Laughter May Be the Best Medicine for Brain Surgery

Epilepsy patients had a key section in the brain electrically stimulated for laughter and found the experience to be a calming one even during awake brain surgery.
Loukia Papadopoulos

They say laughter is the best medicine and it is no joke. There have been many studies that actually boast of its many health benefits.

Stimulating laughter

Now, neuroscientists at Emory University School of Medicine have discovered another way laughter helps, even if it is simply triggered electrically. The researchers found a focal pathway in the brain that when stimulated electrically causes laughter.


They further discovered that even though the laughter was in essence fake (stimulated) it still resulted in a sense of calm and happiness in the patient even when awake during brain surgery. The study observed this effect first in an epilepsy patient that was undergoing exactly such a difficult surgery.

"Even well-prepared patients may panic during awake surgery, which can be dangerous," said lead author Kelly Bijanki, PhD, assistant professor of neurosurgery.

"This particular patient was especially prone to it because of moderate baseline anxiety. And upon waking from global anesthesia, she did indeed begin to panic. When we turned on her cingulum stimulation, she immediately reported feeling happy and relaxed, told jokes about her family, and was able to tolerate the awake procedure successfully."

Their findings were then further confirmed to be the same in two other epilepsy patients undergoing diagnostic monitoring. 

It's all about the cingulum bundle

Although this is not the first time that scientists have reported that electrically stimulating brain parts could lead to laughter, it is the impressive anti-anxiety effects observed specifically with the stimulation of the cingulum bundle that makes this study so unique. 

The cingulum bundle is a collection of white matter fibers lying under the cortex. The researchers identified a key area in this part of the brain that led to laughter and relaxation, resulting in making the patient much calmer. 

"The patient described the experience as pleasant and relaxing and completely unlike any component of her typical seizure or aura," the authors write in the study.

"She reported an involuntary urge to laugh that began at the onset of stimulation and evolved into a pleasant, relaxed feeling over the course of a few seconds of stimulation."

In further tests, the researchers explored how the first patient viewed faces and found that the cingulum bundle stimulation made her interpret faces as happier, an effect known to reduce depression. The two other tested patients were also found to become more positive and calm. 

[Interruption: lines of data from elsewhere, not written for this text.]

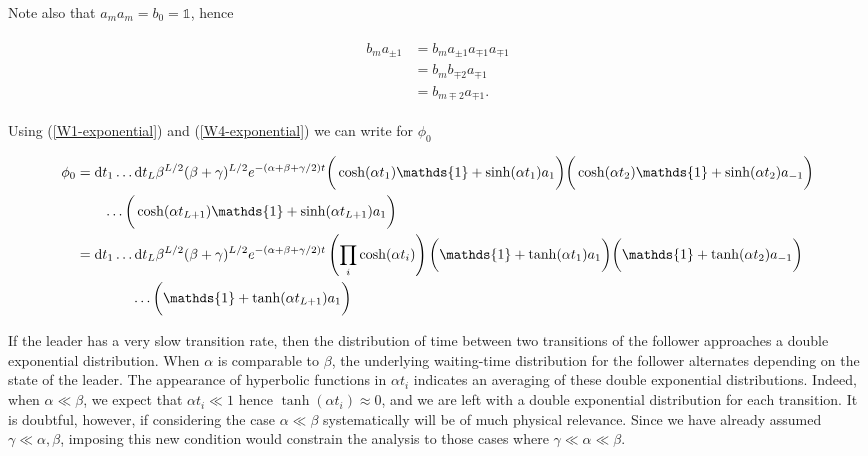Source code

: Note also that $a_ma_m = b_0 = \mathds{1}$, hence

\begin{align}
\begin{split}
b_ma_{\pm 1} &= b_ma_{\pm 1}a_{\mp 1}a_{\mp 1} \\
&= b_mb_{\mp 2} a_{\mp 1}\\
&= b_{m \mp 2}a_{\mp 1}.
\end{split}
\end{align}

Using (\ref{W1-exponential}) and (\ref{W4-exponential}) we can write for $\phi_0$

\begin{align}\label{phi0_factorised}
\begin{split}
\phi_0 &= \rmd t_1 \ldots \rmd t_L \beta^{L/2}(\beta + \gamma)^{L/2} e^{-(\alpha + \beta +\gamma/2)t}\bigg(\cosh(\alpha t_1)\mathds{1} + \sinh(\alpha t_1) a_1 \bigg)\bigg(\cosh(\alpha t_2)\mathds{1} + \sinh(\alpha t_2) a_{-1} \bigg)\\
&\quad \quad \ldots\bigg(\cosh(\alpha t_{L+1})\mathds{1} + \sinh(\alpha t_{L+1}) a_1 \bigg) \\ 
&= \rmd t_1 \ldots \rmd t_L \beta^{L/2}(\beta + \gamma)^{L/2}e^{-(\alpha + \beta +\gamma/2)t}\left (\prod_i \cosh(\alpha t_i) \right)\bigg( \mathds{1} + \tanh(\alpha t_1) a_1\bigg)\bigg( \mathds{1} + \tanh(\alpha t_2) a_{-1}\bigg)\\ &\quad \quad \quad \quad \ldots\bigg(\mathds{1} + \tanh(\alpha t_{L+1})a_1\bigg)  
\end{split}
\end{align}

If the leader has a very slow transition rate, then the distribution of time between two transitions of the follower approaches a double exponential distribution. When $\alpha$ is comparable to $\beta$, the underlying waiting-time distribution for the follower alternates depending on the state of the leader. The appearance of hyperbolic functions in $\alpha t_i$ indicates an averaging of these double exponential distributions. Indeed, when $\alpha \ll \beta$, we expect that $\alpha t_i \ll 1$ hence $\tanh (\alpha t_i) \approx 0$, and we are left with a double exponential distribution for each transition. It is doubtful, however, if considering the case $\alpha \ll \beta$ systematically will be of much physical relevance. Since we have already assumed $\gamma \ll \alpha, \beta$, imposing this new condition would constrain the analysis to those cases where $\gamma \ll \alpha \ll \beta$.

The researchers believe this new stimulation is key to making awake surgeries safe by being able to evaluate how the patient is responding while keeping the patient calm. 

"We could be surer of safe boundaries for removal of pathological tissue and preservation of tissue encoding critical human functions such as language, emotional, or sensory functions, which can't be evaluated with the patient sedated," Bijanki said.

However, the work does not end there. Its application can be explored for further uses such as tackling mental health disorders and even chronic pain.

"In addition, although substantial further study is necessary in this area, the cingulum bundle could become a new target for chronic deep brain stimulation therapies for anxiety, mood, and pain disorders," added Bijanki.

The findings are published in the Journal of Clinical Investigation.